(Data extracted from a collection)
####################

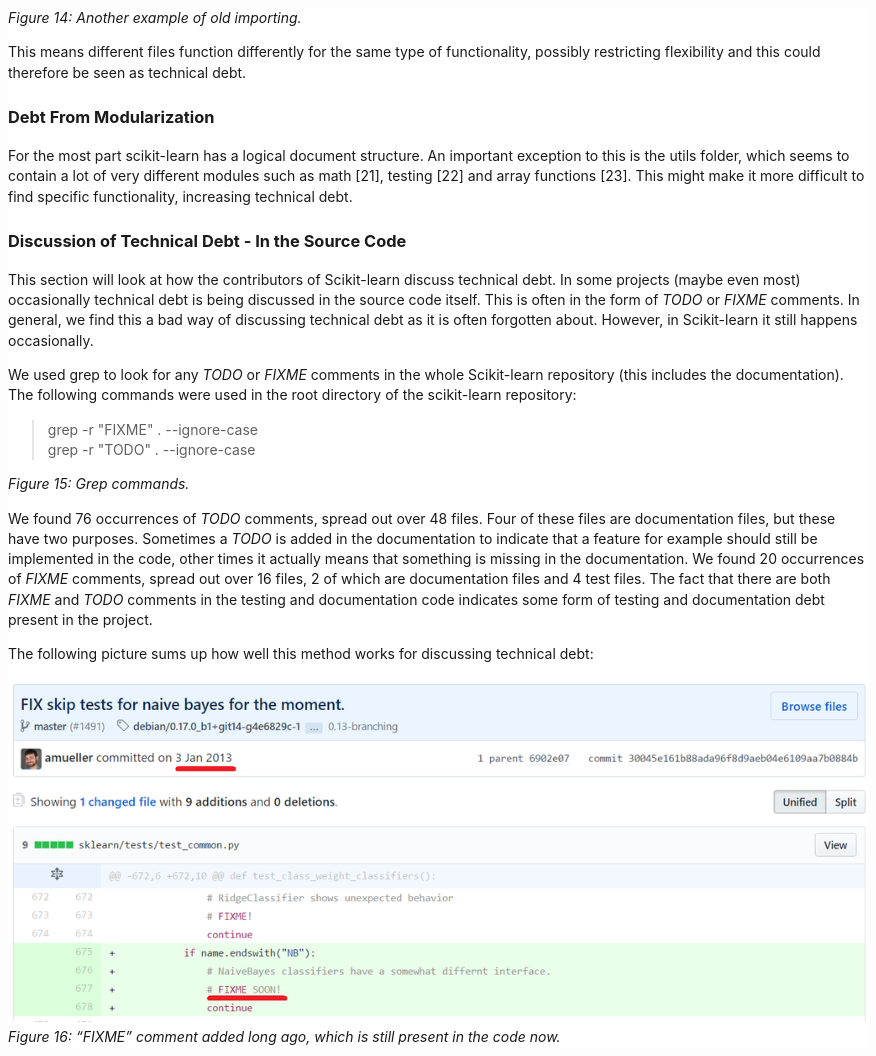 _Figure 14: Another example of old importing._

This means different files function differently for the same type of functionality, possibly restricting flexibility and this could therefore be seen as technical debt.

### Debt From Modularization

For the most part scikit-learn has a logical document structure. An important exception to this is the utils folder, which seems to contain a lot of very different modules such as math \[21\], testing \[22\] and array functions \[23\]. This might make it more difficult to find specific functionality, increasing technical debt.

### Discussion of Technical Debt - In the Source Code

This section will look at how the contributors of Scikit-learn discuss technical debt. In some projects \(maybe even most\) occasionally technical debt is being discussed in the source code itself. This is often in the form of _TODO_ or _FIXME_ comments. In general, we find this a bad way of discussing technical debt as it is often forgotten about. However, in Scikit-learn it still happens occasionally.

We used grep to look for any _TODO_ or _FIXME_ comments in the whole Scikit-learn repository \(this includes the documentation\). The following commands were used in the root directory of the scikit-learn repository:

> grep -r  "FIXME" . --ignore-case  
> grep -r  "TODO" . --ignore-case

_Figure 15: Grep commands._

We found 76 occurrences of _TODO_ comments, spread out over 48 files. Four of these files are documentation files, but these have two purposes. Sometimes a _TODO_ is added in the documentation to indicate that a feature for example should still be implemented in the code, other times it actually means that something is missing in the documentation. We found 20 occurrences of _FIXME_ comments, spread out over 16 files, 2 of which are documentation files and 4 test files. The fact that there are both _FIXME_ and _TODO_ comments in the testing and documentation code indicates some form of testing and documentation debt present in the project.

The following picture sums up how well this method works for discussing technical debt:

![](images-team-scikit-learn/FixMeSoon.PNG)  
_Figure 16: “FIXME” comment added long ago, which is still present in the code now._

####################

Above are the entries. Quote exactly the lines from the one bearing "This means different" through the one bearing "### Discussion of".

■ ANSWER SPACE
This means different files function differently for the same type of functionality, possibly restricting flexibility and this could therefore be seen as technical debt.

### Debt From Modularization

For the most part scikit-learn has a logical document structure. An important exception to this is the utils folder, which seems to contain a lot of very different modules such as math \[21\], testing \[22\] and array functions \[23\]. This might make it more difficult to find specific functionality, increasing technical debt.

### Discussion of Technical Debt - In the Source Code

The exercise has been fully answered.